Predigt
Verschwenderische Liebe rechnet nicht
Jetzt ist die Stunde der heimlichen Jünger Jesu. Die offiziellen Freunde haben sich längst vor Angst aus dem Staub gemacht, zumindest die meisten. Jetzt zur Bestattung des Leichnams kommen Josef aus Arimathäa, der aus Furcht vor den Juden nur heimlich ein Jünger Jesu war und auch Nikodemus, einer aus dem Hohen Rat, der früher einmal Jesus bei Nacht aufgesucht hatte. Er ist mir bei der Betrachtung der heutigen Schriftlesungen in den letzten Tagen zu einem Freund geworden, denn ich habe den Verdacht, wir können viel von ihm lernen. Ich möchte mich also mit euch gemeinsam auf den Weg machen, Nikodemus besser kennenzulernen.

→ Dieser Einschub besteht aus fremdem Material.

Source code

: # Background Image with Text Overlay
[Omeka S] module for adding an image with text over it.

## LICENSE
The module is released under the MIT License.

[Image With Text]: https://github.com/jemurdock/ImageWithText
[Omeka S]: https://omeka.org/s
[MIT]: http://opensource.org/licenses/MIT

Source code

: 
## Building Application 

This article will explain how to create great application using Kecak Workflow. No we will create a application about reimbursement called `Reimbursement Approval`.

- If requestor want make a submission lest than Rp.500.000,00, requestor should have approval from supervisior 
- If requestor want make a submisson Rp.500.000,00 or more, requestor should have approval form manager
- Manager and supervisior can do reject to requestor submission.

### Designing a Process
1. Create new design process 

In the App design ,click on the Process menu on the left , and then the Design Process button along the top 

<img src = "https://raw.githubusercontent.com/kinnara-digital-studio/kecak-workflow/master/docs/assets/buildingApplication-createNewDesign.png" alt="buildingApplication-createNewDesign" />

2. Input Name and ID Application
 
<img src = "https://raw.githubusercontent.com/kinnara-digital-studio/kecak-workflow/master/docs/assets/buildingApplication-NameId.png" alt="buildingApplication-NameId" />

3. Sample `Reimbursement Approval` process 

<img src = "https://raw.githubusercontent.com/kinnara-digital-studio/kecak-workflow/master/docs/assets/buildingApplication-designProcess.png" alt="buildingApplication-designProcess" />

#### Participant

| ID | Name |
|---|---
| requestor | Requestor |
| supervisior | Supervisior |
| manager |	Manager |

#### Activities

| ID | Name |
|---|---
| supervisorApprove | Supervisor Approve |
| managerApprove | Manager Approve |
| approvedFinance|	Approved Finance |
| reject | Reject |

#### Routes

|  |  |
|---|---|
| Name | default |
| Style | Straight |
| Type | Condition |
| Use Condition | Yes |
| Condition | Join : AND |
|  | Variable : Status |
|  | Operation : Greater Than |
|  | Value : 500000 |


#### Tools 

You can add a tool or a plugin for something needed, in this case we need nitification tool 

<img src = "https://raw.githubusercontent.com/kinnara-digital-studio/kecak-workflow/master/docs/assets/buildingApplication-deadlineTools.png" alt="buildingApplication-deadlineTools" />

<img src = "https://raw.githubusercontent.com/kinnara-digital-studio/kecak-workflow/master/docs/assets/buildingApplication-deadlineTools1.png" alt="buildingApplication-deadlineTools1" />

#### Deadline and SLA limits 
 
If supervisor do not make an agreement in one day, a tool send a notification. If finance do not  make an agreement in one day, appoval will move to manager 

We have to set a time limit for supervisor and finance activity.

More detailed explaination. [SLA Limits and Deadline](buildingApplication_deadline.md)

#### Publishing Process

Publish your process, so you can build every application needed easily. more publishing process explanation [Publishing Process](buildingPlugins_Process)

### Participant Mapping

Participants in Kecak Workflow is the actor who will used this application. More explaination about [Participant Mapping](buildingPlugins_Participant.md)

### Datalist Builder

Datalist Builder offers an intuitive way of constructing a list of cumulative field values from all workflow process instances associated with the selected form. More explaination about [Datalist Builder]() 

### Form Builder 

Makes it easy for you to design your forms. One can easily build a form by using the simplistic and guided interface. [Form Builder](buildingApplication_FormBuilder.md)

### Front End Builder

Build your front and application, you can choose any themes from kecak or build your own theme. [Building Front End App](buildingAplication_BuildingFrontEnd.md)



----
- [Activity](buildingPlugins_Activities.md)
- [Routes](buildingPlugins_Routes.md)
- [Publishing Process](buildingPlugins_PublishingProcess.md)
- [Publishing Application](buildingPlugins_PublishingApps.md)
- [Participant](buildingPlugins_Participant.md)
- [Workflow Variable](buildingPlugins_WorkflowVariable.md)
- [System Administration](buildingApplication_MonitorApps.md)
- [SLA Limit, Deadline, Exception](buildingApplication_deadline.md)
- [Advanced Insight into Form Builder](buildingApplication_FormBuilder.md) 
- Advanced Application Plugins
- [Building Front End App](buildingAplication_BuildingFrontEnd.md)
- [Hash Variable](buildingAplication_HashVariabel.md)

Nikodemus war sozusagen ein heimlicher Fan Jesu. Er hat sich extra bei Nacht zu ihm geschlichen, um ihn besser kennenzulernen. Dies bei Tageslicht zu tun, wäre ihm wohl peinlich gewesen. Schließlich gehörte er zum hohen Rat und da war Jesus nicht angesehen. Und ausgerechnet jetzt, nachdem Jesus tatsächlich durch den Hohen Rat ausgeliefert und zum Tod verurteilt wurde, traut sich Nikodemus auf einmal, sich gegen seine Kollegen zu stellen. Er setzt alles auf eine Karte, auf einen, der da tot liegt. Jetzt, wo Jesus tot ist, wo er nichts mehr von ihm erwarten kann, jetzt beschenkt er ihn mit einer unfassbaren Menge an wertvollem und duftenden Myrrhe und Aloe. 100 Pfund steht da. Das sind über 32 Kilo. Also fast die Hälfte des ganzen Körpergewichts von Jesus.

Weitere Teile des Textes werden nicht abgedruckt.